* **EXERCISE INSTRUCTIONS**
In the copy, keep every record exact and leave out all images.

▬▬▬

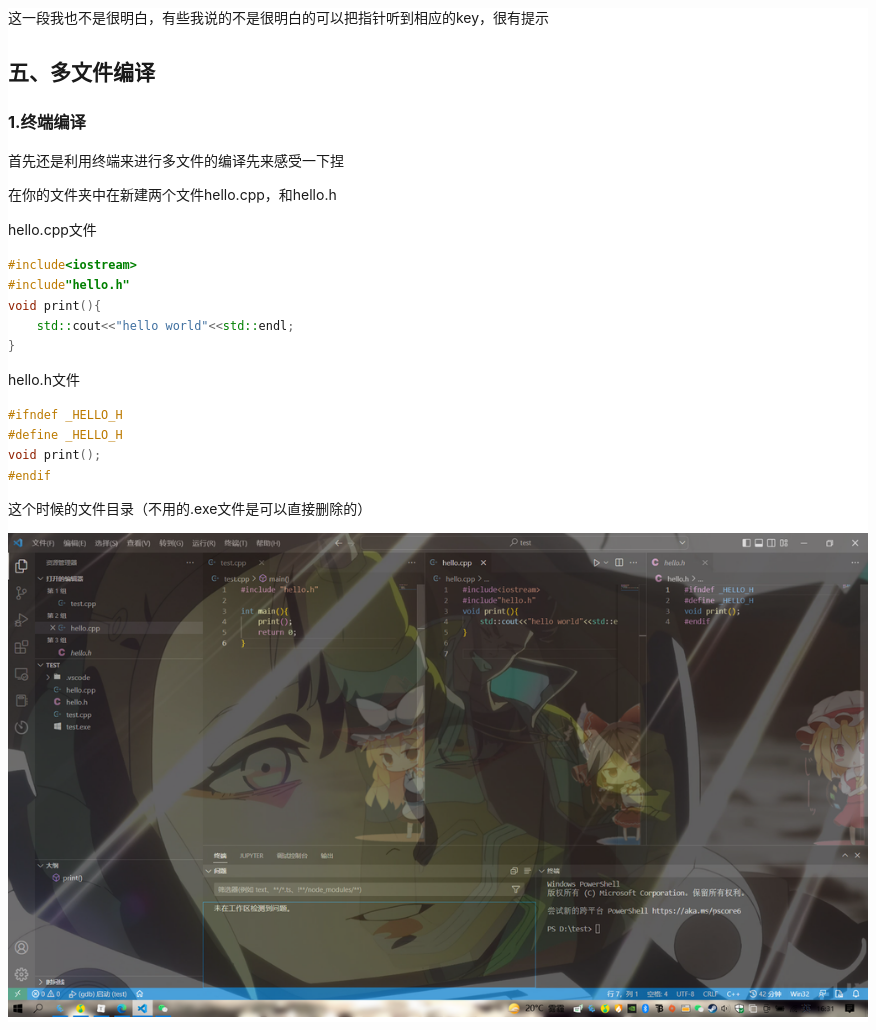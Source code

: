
 ```json
```

这一段我也不是很明白，有些我说的不是很明白的可以把指针听到相应的key，很有提示

## 五、多文件编译

### 1.终端编译

首先还是利用终端来进行多文件的编译先来感受一下捏

在你的文件夹中在新建两个文件hello.cpp，和hello.h

hello.cpp文件

```C++
#include<iostream>
#include"hello.h"
void print(){
    std::cout<<"hello world"<<std::endl;
}
```

hello.h文件

```C++
#ifndef _HELLO_H
#define _HELLO_H
void print();
#endif
```

这个时候的文件目录（不用的.exe文件是可以直接删除的）

![](vscode-cmake-多文件编译/1667637085474.png)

▬▬▬

* **SOLUTION**
Source code

:
 ```json
```

这一段我也不是很明白，有些我说的不是很明白的可以把指针听到相应的key，很有提示

## 五、多文件编译

### 1.终端编译

首先还是利用终端来进行多文件的编译先来感受一下捏

在你的文件夹中在新建两个文件hello.cpp，和hello.h

hello.cpp文件

```C++
#include<iostream>
#include"hello.h"
void print(){
    std::cout<<"hello world"<<std::endl;
}
```

hello.h文件

```C++
#ifndef _HELLO_H
#define _HELLO_H
void print();
#endif
```

这个时候的文件目录（不用的.exe文件是可以直接删除的）

![](vscode-cmake-多文件编译/1667637085474.png)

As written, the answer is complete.